▶ [Task description]
Give the data again exactly as it appears.

[Source texts of formatted documents]
Segment Open
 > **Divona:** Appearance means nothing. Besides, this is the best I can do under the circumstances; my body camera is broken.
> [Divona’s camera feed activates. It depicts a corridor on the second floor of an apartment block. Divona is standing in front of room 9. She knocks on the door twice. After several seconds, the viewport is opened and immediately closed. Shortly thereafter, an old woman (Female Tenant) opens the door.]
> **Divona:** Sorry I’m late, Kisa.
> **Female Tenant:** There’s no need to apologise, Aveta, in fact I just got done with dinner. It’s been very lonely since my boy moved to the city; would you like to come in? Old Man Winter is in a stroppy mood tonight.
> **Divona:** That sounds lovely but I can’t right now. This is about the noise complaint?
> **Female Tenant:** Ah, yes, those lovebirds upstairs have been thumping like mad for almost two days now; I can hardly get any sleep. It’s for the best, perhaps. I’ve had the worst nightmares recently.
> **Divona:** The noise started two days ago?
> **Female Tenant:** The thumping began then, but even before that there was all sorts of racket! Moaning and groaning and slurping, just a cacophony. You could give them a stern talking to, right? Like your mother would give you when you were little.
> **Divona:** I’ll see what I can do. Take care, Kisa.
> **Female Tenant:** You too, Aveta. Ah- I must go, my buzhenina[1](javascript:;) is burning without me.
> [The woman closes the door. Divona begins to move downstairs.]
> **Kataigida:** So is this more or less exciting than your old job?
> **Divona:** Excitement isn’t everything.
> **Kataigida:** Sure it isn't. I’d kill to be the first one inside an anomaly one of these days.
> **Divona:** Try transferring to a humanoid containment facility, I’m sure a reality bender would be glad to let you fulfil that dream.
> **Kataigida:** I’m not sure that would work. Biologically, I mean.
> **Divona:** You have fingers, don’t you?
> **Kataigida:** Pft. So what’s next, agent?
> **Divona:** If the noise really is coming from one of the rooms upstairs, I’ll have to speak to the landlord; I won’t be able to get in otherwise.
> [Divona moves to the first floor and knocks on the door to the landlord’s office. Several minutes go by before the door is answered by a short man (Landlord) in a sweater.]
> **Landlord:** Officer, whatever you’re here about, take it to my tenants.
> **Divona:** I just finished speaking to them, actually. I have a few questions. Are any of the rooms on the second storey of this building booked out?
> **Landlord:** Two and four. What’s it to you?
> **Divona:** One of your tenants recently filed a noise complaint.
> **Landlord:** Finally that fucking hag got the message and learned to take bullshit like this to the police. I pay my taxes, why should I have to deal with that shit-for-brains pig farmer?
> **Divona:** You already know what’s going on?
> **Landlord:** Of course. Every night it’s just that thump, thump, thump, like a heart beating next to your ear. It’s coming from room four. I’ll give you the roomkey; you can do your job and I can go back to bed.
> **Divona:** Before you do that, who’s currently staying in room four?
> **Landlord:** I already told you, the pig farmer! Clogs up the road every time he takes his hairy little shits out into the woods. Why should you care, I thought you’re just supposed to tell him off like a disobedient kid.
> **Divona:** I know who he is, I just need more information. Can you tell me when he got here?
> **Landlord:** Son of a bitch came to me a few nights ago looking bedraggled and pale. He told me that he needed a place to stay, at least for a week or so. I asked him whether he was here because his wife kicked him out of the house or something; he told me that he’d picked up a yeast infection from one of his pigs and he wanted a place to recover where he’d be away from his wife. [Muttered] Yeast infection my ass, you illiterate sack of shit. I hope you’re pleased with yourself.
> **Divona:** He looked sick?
Segment Closed
▶ [Response to this exercise]
 > **Divona:** Appearance means nothing. Besides, this is the best I can do under the circumstances; my body camera is broken.
> [Divona’s camera feed activates. It depicts a corridor on the second floor of an apartment block. Divona is standing in front of room 9. She knocks on the door twice. After several seconds, the viewport is opened and immediately closed. Shortly thereafter, an old woman (Female Tenant) opens the door.]
> **Divona:** Sorry I’m late, Kisa.
> **Female Tenant:** There’s no need to apologise, Aveta, in fact I just got done with dinner. It’s been very lonely since my boy moved to the city; would you like to come in? Old Man Winter is in a stroppy mood tonight.
> **Divona:** That sounds lovely but I can’t right now. This is about the noise complaint?
> **Female Tenant:** Ah, yes, those lovebirds upstairs have been thumping like mad for almost two days now; I can hardly get any sleep. It’s for the best, perhaps. I’ve had the worst nightmares recently.
> **Divona:** The noise started two days ago?
> **Female Tenant:** The thumping began then, but even before that there was all sorts of racket! Moaning and groaning and slurping, just a cacophony. You could give them a stern talking to, right? Like your mother would give you when you were little.
> **Divona:** I’ll see what I can do. Take care, Kisa.
> **Female Tenant:** You too, Aveta. Ah- I must go, my buzhenina[1](javascript:;) is burning without me.
> [The woman closes the door. Divona begins to move downstairs.]
> **Kataigida:** So is this more or less exciting than your old job?
> **Divona:** Excitement isn’t everything.
> **Kataigida:** Sure it isn't. I’d kill to be the first one inside an anomaly one of these days.
> **Divona:** Try transferring to a humanoid containment facility, I’m sure a reality bender would be glad to let you fulfil that dream.
> **Kataigida:** I’m not sure that would work. Biologically, I mean.
> **Divona:** You have fingers, don’t you?
> **Kataigida:** Pft. So what’s next, agent?
> **Divona:** If the noise really is coming from one of the rooms upstairs, I’ll have to speak to the landlord; I won’t be able to get in otherwise.
> [Divona moves to the first floor and knocks on the door to the landlord’s office. Several minutes go by before the door is answered by a short man (Landlord) in a sweater.]
> **Landlord:** Officer, whatever you’re here about, take it to my tenants.
> **Divona:** I just finished speaking to them, actually. I have a few questions. Are any of the rooms on the second storey of this building booked out?
> **Landlord:** Two and four. What’s it to you?
> **Divona:** One of your tenants recently filed a noise complaint.
> **Landlord:** Finally that fucking hag got the message and learned to take bullshit like this to the police. I pay my taxes, why should I have to deal with that shit-for-brains pig farmer?
> **Divona:** You already know what’s going on?
> **Landlord:** Of course. Every night it’s just that thump, thump, thump, like a heart beating next to your ear. It’s coming from room four. I’ll give you the roomkey; you can do your job and I can go back to bed.
> **Divona:** Before you do that, who’s currently staying in room four?
> **Landlord:** I already told you, the pig farmer! Clogs up the road every time he takes his hairy little shits out into the woods. Why should you care, I thought you’re just supposed to tell him off like a disobedient kid.
> **Divona:** I know who he is, I just need more information. Can you tell me when he got here?
> **Landlord:** Son of a bitch came to me a few nights ago looking bedraggled and pale. He told me that he needed a place to stay, at least for a week or so. I asked him whether he was here because his wife kicked him out of the house or something; he told me that he’d picked up a yeast infection from one of his pigs and he wanted a place to recover where he’d be away from his wife. [Muttered] Yeast infection my ass, you illiterate sack of shit. I hope you’re pleased with yourself.
> **Divona:** He looked sick?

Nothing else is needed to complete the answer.